Two years ago, during one of the toughest times of my life,
I wrote a short essay titled “Asterisk” that I thought up after lying in bed
staring up at the ceiling fan for several hours during a bad spell of clinical depression.
The ceiling fan reminded me of an asterisk, and it made me wonder if it was
marking my life as not quite right somehow. An asterisk as a punctuation mark
tends to correspond to some small but crucial explanation necessary to know so
that the thing being asterisked has more meaning. Thing is, I couldn’t find
what my asterisk corresponded to. Maybe I’d never find out.
Sometimes the asterisk implies that certain events don’t
really “count.” Maybe, I thought, my asterisked life is anomalous, one that
looks like other lives but isn’t quite right, somehow, doesn’t quite “count” in
the same way. The asterisk hovering over it is there to remind me that I’ll
never really fit in the way other people seem to. Of course as soon as you say
that, as soon as you suggest that you aren’t “normal,” people start in on the
what’s-normal-nobody’s-really-normal-Normal-is-a-town-in-Illinois bit. And they’re
right, of course, especially the Illinois part, but where does that leave you?

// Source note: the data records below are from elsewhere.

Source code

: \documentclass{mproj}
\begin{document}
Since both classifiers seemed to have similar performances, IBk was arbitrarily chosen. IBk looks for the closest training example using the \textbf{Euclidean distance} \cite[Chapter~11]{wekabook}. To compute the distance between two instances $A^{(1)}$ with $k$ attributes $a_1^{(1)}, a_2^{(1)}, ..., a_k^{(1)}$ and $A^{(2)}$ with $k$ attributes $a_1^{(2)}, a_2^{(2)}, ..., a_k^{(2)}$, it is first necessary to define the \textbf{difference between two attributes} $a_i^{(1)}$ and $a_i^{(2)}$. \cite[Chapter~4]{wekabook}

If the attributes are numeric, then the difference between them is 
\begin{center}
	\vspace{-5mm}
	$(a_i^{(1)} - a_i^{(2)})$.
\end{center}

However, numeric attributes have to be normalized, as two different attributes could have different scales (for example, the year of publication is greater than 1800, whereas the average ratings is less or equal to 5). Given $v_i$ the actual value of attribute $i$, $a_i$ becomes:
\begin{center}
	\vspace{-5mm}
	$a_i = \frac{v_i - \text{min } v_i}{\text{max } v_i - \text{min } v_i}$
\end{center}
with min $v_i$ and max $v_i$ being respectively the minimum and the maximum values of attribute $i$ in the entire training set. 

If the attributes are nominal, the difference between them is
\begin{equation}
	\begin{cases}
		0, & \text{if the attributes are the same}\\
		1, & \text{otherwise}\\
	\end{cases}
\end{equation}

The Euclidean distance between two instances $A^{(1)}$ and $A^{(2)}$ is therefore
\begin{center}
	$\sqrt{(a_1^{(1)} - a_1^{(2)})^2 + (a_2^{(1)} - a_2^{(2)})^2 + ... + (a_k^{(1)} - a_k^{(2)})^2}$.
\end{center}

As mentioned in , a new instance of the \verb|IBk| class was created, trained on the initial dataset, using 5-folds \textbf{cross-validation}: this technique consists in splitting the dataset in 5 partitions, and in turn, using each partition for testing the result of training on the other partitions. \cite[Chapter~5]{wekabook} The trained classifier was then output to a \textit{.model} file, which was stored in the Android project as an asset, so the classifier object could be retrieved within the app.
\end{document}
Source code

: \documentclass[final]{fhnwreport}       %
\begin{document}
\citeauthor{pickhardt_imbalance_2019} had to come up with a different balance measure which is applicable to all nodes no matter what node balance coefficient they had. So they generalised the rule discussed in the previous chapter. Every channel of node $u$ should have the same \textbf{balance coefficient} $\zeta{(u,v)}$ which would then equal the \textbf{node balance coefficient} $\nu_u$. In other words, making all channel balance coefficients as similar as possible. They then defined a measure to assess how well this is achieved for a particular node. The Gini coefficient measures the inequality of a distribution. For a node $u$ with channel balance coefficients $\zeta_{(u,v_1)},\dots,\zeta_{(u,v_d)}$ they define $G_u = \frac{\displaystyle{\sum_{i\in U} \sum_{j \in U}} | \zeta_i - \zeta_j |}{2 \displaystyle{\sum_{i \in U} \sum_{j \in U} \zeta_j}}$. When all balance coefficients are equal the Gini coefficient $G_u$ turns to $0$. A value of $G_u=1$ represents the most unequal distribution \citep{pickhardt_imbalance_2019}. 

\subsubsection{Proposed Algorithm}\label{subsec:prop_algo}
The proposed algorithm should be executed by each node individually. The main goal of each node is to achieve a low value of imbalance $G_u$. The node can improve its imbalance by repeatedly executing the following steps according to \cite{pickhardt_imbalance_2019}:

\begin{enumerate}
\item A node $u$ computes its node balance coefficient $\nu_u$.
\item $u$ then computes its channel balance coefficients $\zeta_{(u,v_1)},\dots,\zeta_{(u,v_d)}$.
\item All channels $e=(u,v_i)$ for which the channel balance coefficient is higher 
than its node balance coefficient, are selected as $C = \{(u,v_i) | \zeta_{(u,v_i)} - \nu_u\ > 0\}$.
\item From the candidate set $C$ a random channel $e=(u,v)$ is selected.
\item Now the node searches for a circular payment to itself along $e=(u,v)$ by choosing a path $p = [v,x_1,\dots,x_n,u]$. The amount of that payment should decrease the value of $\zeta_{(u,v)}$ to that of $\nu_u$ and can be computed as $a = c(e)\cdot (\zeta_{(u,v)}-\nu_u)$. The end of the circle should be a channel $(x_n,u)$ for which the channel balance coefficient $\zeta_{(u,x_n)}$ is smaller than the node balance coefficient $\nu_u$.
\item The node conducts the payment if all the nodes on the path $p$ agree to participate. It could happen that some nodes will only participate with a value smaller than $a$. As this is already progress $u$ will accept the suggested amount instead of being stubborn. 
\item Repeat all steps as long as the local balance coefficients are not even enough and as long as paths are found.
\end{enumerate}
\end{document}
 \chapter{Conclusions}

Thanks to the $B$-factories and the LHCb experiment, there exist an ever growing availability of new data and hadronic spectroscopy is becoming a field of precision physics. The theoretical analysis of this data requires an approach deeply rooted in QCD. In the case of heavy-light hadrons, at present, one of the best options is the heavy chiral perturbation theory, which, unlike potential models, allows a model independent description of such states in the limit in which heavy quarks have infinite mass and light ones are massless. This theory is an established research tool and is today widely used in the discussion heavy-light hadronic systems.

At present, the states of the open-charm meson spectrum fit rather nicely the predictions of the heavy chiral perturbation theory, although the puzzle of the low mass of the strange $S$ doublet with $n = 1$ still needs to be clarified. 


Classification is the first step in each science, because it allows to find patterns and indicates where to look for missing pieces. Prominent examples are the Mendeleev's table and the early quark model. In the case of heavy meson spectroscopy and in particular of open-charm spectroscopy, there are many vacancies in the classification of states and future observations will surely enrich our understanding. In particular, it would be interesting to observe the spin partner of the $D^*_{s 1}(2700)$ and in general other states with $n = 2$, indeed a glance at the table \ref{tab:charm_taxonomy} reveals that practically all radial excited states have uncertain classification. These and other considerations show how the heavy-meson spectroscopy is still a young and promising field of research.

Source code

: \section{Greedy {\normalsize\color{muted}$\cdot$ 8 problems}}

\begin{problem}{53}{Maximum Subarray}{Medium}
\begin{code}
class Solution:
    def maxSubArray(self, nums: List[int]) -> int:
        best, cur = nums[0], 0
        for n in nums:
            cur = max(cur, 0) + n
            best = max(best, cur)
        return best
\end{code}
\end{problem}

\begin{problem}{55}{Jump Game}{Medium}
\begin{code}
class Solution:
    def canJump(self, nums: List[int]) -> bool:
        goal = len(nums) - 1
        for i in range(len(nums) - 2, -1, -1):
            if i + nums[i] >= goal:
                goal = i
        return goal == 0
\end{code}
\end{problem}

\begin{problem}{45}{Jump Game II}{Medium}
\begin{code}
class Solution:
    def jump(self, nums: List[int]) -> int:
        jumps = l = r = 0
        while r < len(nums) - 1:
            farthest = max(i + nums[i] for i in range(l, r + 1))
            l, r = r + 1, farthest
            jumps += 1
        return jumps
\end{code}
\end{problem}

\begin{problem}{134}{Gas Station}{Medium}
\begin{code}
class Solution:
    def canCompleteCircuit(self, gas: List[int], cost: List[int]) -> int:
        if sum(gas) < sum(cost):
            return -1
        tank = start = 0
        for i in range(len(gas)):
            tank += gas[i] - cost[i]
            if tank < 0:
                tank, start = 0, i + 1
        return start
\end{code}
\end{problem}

You can put a positive spin on it all; you can say maybe the anomalous part was
that very bad year. That would have been a lovely thing to believe, that things
would get better, that I’d never go through that kind of hell ever again. But I
don’t believe that. In running, sometimes the toughest part of a trail isn’t
going up a steep hill—after all, most runners will just stop and walk those—but getting to the top of one, because you’re tired, really tired, but you have
to start running again. Once you get through hell, you now have to live with
the knowledge of what hell is—and that it could come back to you.
During my second ultra, there were quite a few steep hills. I ran it on a cool, damp fall morning, trudging up those hills, skittering scarily back down them, tripping over roots, splashing through creeks, dashing past
cornfields, over rocks and under fallen branches. At one point on the third of
four loops, a big leaf smacked me right in the face. Maybe it was just exhaustion or low blood sugar playing tricks on
my mind, but the leaf looked asterisk-shaped. I wondered if maybe the asterisk
doesn’t necessarily correspond to what’s flawed and unfixable, or what’s unknown
and never to be known, but rather to what’s unexpected. As it would turn out,
this would be one of the best races ever for me. I finished strong, I felt
great, and I even came in first place in my age group. Who would ever have
expected that, given that just over
three months ago I nearly passed out walking from my hospital bed to the
bathroom?
The leaf that hit me fell to the ground before my feet. I
looked past it for a moment, and saw the entire trail paved with asterisks. I ran
toward them. Who knows what they could mean?